После окончания остаюсь на месте, позволяя другим покинуть помещение. Майкл направляется к выходу, останавливаясь возле моего стула. Он смотрит на меня мгновение суровым взглядом, прежде чем уходит, не сказав ни слова.

Его нет поблизости, когда я покидаю церковь. Все ушли, парковка пуста. Я один.

Вытаскиваю телефон, чтобы позвонить Джеку и дать знать, что посетил долбаную встречу, как он и просил, замечаю голосовое сообщение от Кеннеди. Она звонила около часа назад.

Нажимаю кнопку «воспроизвести», пока прохожу по парковке, мои шаги замедляются, когда слышу голос. Нет, не Кеннеди. Мэдди.

«— Мама разрешила позвонить, потому что, когда я проснулась, ты уже ушел. Она рассказала, что вы ели спагетти, но затем ты ушел. И я собираюсь поесть их сейчас, потому что это мое любимое блюдо, не считая сырной пиццы с сыром. Может, мы сможем поесть ее завтра, когда я буду не в саду! Можем снова поиграть, если мама разрешит, но ты должен спросить сам, так как это вечер перед занятиями, а тебе она может сказать «да».

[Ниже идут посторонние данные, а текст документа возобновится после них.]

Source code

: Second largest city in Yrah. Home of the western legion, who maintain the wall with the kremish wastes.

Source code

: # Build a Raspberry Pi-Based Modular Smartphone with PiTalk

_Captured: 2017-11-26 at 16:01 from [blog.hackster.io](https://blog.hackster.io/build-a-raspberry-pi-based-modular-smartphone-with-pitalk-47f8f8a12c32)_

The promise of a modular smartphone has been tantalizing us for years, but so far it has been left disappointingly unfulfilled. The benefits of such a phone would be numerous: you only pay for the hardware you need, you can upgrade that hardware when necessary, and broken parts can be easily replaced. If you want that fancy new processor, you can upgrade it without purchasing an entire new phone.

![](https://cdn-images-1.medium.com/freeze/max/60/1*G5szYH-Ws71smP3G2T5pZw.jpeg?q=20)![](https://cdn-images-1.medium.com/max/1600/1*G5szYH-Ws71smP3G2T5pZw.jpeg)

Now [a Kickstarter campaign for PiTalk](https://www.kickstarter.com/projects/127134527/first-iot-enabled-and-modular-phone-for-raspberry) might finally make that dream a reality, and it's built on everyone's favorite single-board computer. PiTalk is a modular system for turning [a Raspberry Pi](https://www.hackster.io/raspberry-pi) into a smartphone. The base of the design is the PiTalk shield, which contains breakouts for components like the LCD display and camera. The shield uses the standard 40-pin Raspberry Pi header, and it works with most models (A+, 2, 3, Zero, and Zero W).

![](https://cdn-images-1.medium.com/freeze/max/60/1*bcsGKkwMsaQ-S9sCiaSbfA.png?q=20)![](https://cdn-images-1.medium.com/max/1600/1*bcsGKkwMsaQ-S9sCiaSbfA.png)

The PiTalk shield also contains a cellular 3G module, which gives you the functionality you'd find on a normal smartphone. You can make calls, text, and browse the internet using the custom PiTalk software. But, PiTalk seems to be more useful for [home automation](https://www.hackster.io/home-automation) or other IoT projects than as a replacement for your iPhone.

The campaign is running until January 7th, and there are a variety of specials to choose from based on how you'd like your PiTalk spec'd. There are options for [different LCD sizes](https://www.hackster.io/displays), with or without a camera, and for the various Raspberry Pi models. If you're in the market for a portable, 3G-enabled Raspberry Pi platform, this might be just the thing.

Кеннеди смеется на заднем фоне.

— Я все слышу.

— Ох, — шепчет Мэдди. — Мне надо идти».

Улыбаюсь, когда сообщение прерывается, открываю текстовые сообщения и отправляю Кеннеди.

Извини, пропустил звонок, но спасибо, что позволила ей позвонить.

Ее ответ приходит моментально.

Конечно.

Обдумываю мгновение, прежде чем печатаю.

Каковы шансы, что мы сможем повторить завтра? С меня пицца, с тебя ребенок.

Как только отправляю, печатаю следом.

Конечно, полностью моя идея.

Нет ответа, по крайней мере, не сразу. Засовываю телефон в карман и иду к гостинице по тихим окрестностям.

Достигнув своего назначения, ступаю на крыльцо, когда телефон вибрирует.

Смотрю на экран, и мой желудок ухает вниз.

Вряд ли.

Прежде чем убираю телефон, вижу, что Кеннеди снова печатает. Печатает и печатает, пока я остаюсь на месте, пытаясь не обнадеживать себя раньше времени.

Кажется, будто проходит целое столетие, прежде чем получаю ответ.

Я буду занята на работе, а во вторник будет лучше. Тебе подходит?

Звучит здорово.

Убираю телефон, когда дверь гостиницы открывается, и в дверном проеме возникает миссис Маклески.

— Планируешь входить или будешь проводить ночь здесь?

Ее слова язвительные, но мне все равно. Я прохожу мимо нее.

— Не уверен, что будет комфортнее.

— Крыльцо, вероятно. Я могу даже бросить тебе подушку.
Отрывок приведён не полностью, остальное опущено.